Gill Hicks is she of the 2005 London underground suicide bombing, the Adelaide woman pulled legless and nigh-lifeless from the wreckage of that doomed commuter carriage. There is no way such a tale should be funny, but Hicks is one of those charmed souls who can find a bright edge against the odds.
And, she can sing.
Hence, she has turned her gruelling tale of survival into a very engaging and well-structured performance piece.
Hicks sits on a stool onstage, her big black tutu a glory of tulle which exposes, quite perfectly, her prosthetic ankles and the delicate bare feet she has had created with the idea of being “earthed".
An expanse of screen behind her reveals not only background images but, importantly, the footage of the beauties of life, images which drew her away from the arms of death: champagne, sunflowers, the sea, pasta, glamour, city pavements. It is a serene and soothing sequence, uplifting and meditative. Rather like Hicks herself, as it turns out.
Flanking the stage, she has two musicians, Dylan Paul on double bass and Julian Ferraretto on violin and, of all wondrous and unexpected things, the hand saw. Oh, what exquisite sounds he elicits from that common tool.

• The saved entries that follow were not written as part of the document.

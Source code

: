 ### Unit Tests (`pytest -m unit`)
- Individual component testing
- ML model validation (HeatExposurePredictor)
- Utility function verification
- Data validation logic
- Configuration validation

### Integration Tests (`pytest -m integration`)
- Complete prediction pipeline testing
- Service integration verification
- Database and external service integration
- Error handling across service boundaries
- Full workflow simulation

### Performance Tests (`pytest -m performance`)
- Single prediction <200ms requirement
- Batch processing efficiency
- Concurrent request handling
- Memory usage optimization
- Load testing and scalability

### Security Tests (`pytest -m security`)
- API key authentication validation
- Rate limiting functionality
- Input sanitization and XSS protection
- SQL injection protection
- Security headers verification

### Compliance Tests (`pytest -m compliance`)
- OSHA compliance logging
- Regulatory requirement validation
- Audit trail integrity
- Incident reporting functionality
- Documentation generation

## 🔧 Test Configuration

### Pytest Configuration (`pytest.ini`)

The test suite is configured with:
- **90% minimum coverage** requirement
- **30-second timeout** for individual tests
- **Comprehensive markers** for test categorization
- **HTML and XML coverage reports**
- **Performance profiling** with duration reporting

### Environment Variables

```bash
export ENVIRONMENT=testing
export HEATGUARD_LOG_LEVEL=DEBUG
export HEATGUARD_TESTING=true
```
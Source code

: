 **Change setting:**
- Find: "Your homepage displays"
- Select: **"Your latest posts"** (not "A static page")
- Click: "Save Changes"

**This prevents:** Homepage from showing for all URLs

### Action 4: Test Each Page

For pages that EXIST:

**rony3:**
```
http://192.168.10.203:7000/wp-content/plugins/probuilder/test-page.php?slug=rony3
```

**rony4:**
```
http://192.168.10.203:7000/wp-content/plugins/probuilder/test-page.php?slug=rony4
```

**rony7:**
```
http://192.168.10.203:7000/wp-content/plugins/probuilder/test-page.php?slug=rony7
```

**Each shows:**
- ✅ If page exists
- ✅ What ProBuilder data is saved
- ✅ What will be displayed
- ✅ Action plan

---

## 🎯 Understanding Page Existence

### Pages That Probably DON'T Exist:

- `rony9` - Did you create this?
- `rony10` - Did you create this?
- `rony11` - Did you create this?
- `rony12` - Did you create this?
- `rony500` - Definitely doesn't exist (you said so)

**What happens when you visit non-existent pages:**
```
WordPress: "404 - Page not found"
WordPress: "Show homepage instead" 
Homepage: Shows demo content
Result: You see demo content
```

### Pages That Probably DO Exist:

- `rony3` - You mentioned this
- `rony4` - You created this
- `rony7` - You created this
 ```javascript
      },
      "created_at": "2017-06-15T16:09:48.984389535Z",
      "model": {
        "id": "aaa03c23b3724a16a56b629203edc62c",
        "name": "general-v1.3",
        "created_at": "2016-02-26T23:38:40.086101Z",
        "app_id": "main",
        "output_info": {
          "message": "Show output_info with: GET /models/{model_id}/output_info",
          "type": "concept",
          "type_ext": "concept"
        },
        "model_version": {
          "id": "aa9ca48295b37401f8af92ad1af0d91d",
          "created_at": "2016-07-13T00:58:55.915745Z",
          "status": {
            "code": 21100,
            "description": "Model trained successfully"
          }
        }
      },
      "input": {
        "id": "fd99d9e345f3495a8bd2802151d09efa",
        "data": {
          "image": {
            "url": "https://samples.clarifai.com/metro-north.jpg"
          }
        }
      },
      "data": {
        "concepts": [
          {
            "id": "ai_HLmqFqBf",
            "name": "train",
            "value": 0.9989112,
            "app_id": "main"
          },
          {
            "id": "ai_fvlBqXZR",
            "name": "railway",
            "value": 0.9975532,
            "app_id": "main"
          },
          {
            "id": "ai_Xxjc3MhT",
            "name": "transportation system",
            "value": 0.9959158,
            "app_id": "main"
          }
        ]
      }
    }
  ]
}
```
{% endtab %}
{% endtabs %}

Together, the musicians provide the cool jazz beats to which Hicks adds her soft and airy alto voice. She interposes reflective songs such as Bye Bye Blackbird, Staying Alive, and Summertime, sung gently and slowly before rising to powerful crescendos which belie the fact that she also lost a lung in the bombing.
Her speaking voice is also easy on the ear and, ever understated, and with a sense of celebratory wonderment at the glorious absurdity of human existence, she relates her story of coming to what she calls “Gill’s second life”. Love reigns high in her monologue and, indeed, in her world. She has felt the love of strangers as few people ever will. She survived because of the loving care of police, paramedics, and medical professionals. She carries this love within her and seems to breathe it from the stage.
And her audience leaves feeling enriched by a rare encounter.